Gibbs Free Energy is defined as the thermodynamic potential that signifies the maximum or reversible work performed by a thermodynamic system at constant temperature and pressure. Work done by electrical power in one second is given as the product of emf of the cell and the total charge passed.
ΔG = ΔH – TΔS
ΔG → Gibbs free energy
ΔH → enthalpy change
T → temperature
ΔS → change in entropy.
|Gibbs free energy||Reaction|
|ΔG < 0||Spontaneous|
|ΔG > 0||Non-spontaneous|
|ΔG = 0||Equilibrium|
W = nFE (cell)
w → work done,
nF → total charge passed and
E(cell) → emf of the cell
When the charge is passed reversibly through the galvanic cell, it is observed that maximum work is done by the galvanic cell. This reversible work done by the galvanic cell is related to the decrease in Gibbs energy of the reaction.

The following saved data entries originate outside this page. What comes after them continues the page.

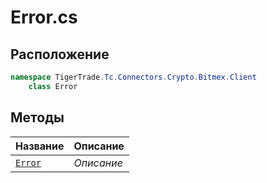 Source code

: 
# Error.cs
## Расположение
```csharp
namespace TigerTrade.Tc.Connectors.Crypto.Bitmex.Client  
    class Error
```

## Методы
| Название | Описание |
| --- | --- |
| [`Error`](./metody/Error.md) | *Описание* |
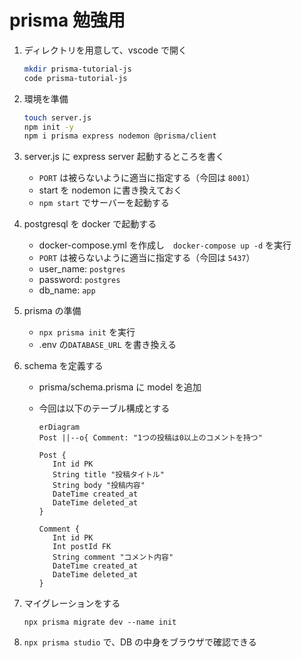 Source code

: # prisma 勉強用

1. ディレクトリを用意して、vscode で開く

   ```sh
   mkdir prisma-tutorial-js
   code prisma-tutorial-js
   ```

2. 環境を準備

   ```sh
   touch server.js
   npm init -y
   npm i prisma express nodemon @prisma/client
   ```

3. server.js に express server 起動するところを書く

   - `PORT` は被らないように適当に指定する（今回は `8001`）
   - start を nodemon に書き換えておく
   - `npm start` でサーバーを起動する

4. postgresql を docker で起動する

   - docker-compose.yml を作成し　`docker-compose up -d` を実行
   - `PORT` は被らないように適当に指定する（今回は `5437`）
   - user_name: `postgres`
   - password: `postgres`
   - db_name: `app`

5. prisma の準備

   - `npx prisma init` を実行
   - .env の`DATABASE_URL` を書き換える

6. schema を定義する

   - prisma/schema.prisma に model を追加
   - 今回は以下のテーブル構成とする

     ```mermaid
     erDiagram
     Post ||--o{ Comment: "1つの投稿は0以上のコメントを持つ"

     Post {
        Int id PK
        String title "投稿タイトル"
        String body "投稿内容"
        DateTime created_at
        DateTime deleted_at
     }

     Comment {
        Int id PK
        Int postId FK
        String comment "コメント内容"
        DateTime created_at
        DateTime deleted_at
     }
     ```

7. マイグレーションをする

   ```
   npx prisma migrate dev --name init
   ```

8. `npx prisma studio` で、DB の中身をブラウザで確認できる
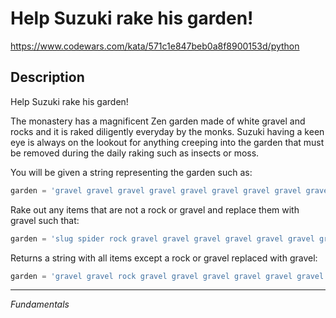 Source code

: # Help Suzuki rake his garden!

<https://www.codewars.com/kata/571c1e847beb0a8f8900153d/python>

## Description

Help Suzuki rake his garden!

The monastery has a magnificent Zen garden made of white gravel and rocks and it is raked diligently everyday by the monks. Suzuki having a keen eye is always on the lookout for anything creeping into the garden that must be removed during the daily raking such as insects or moss.

You will be given a string representing the garden such as:

```python
garden = 'gravel gravel gravel gravel gravel gravel gravel gravel gravel rock slug ant gravel gravel snail rock gravel gravel gravel gravel gravel gravel gravel slug gravel ant gravel gravel gravel gravel rock slug gravel gravel gravel gravel gravel snail gravel gravel rock gravel snail slug gravel gravel spider gravel gravel gravel gravel gravel gravel gravel gravel moss gravel gravel gravel snail gravel gravel gravel ant gravel gravel moss gravel gravel gravel gravel snail gravel gravel gravel gravel slug gravel rock gravel gravel rock gravel gravel gravel gravel snail gravel gravel rock gravel gravel gravel gravel gravel spider gravel rock gravel gravel'
```

Rake out any items that are not a rock or gravel and replace them with gravel such that:

```python
garden = 'slug spider rock gravel gravel gravel gravel gravel gravel gravel'
```

Returns a string with all items except a rock or gravel replaced with gravel:

```python
garden = 'gravel gravel rock gravel gravel gravel gravel gravel gravel gravel'
```

---
*Fundamentals* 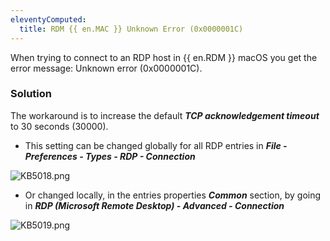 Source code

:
 ```yaml
---
eleventyComputed:
  title: RDM {{ en.MAC }} Unknown Error (0x0000001C)
---
```

When trying to connect to an RDP host in {{ en.RDM }} macOS you get the error message: Unknown error (0x0000001C).
### Solution
The workaround is to increase the default ***TCP acknowledgement timeout*** to 30 seconds (30000).  

* This setting can be changed globally for all RDP entries in ***File - Preferences - Types - RDP - Connection***  

![KB5018.png](/img/en/kb/KB5018.png)  

* Or changed locally, in the entries properties ***Common*** section, by going in ***RDP (Microsoft Remote Desktop) - Advanced - Connection***    

![KB5019.png](/img/en/kb/KB5019.png)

Gibbs free energy – Experiment
Δr G = −W
Δr G = −nFE(cell)
The above equation can also be used to calculate the standard cell potential. When the concentration of all the reacting species is unity then E(cell) = Eo(cell) (emf of a cell is equal to standard cell potential).
⇒ Δr Go = −nFEo(cell)
Gibbs energy of a reaction is an Extensive Thermodynamic Property which means its value depends on n. Thus, for two cell reactions involving different values of n, we observe different values of Gibbs free energy of the reaction. For example:
Zn(s) + Cu2+(aq) → Zn2+(aq) + Cu(s)
Δr G = −2FE(cell)
Whereas after multiplying RHS and LHS by 2 we notice,
2Zn(s) + 2Cu2+(aq) → 2Zn2+(aq) +2Cu(s)
Δr G = −4FE(cell)
According to thermodynamics, Gibbs energy of a reaction can be related to the reaction quotient and when the reaction is at equilibrium it can be related to the equilibrium constant. Since Gibbs energy of a reaction also depends on the emf of a cell we can relate the equilibrium constant of a cell reaction with the standard cell potential. At equilibrium,
Δr Go = −nFEo(cell)
ΔrGo = − RT ln K
−nFEo(cell) = − RT ln K
Eo(cell) = (RT/nF) ln K
K → equilibrium constant
R → universal gas constant
From the above equation, we can infer:
For K > 1, Eo(cell)> 0, the reaction is spontaneous and favours the formation of the product.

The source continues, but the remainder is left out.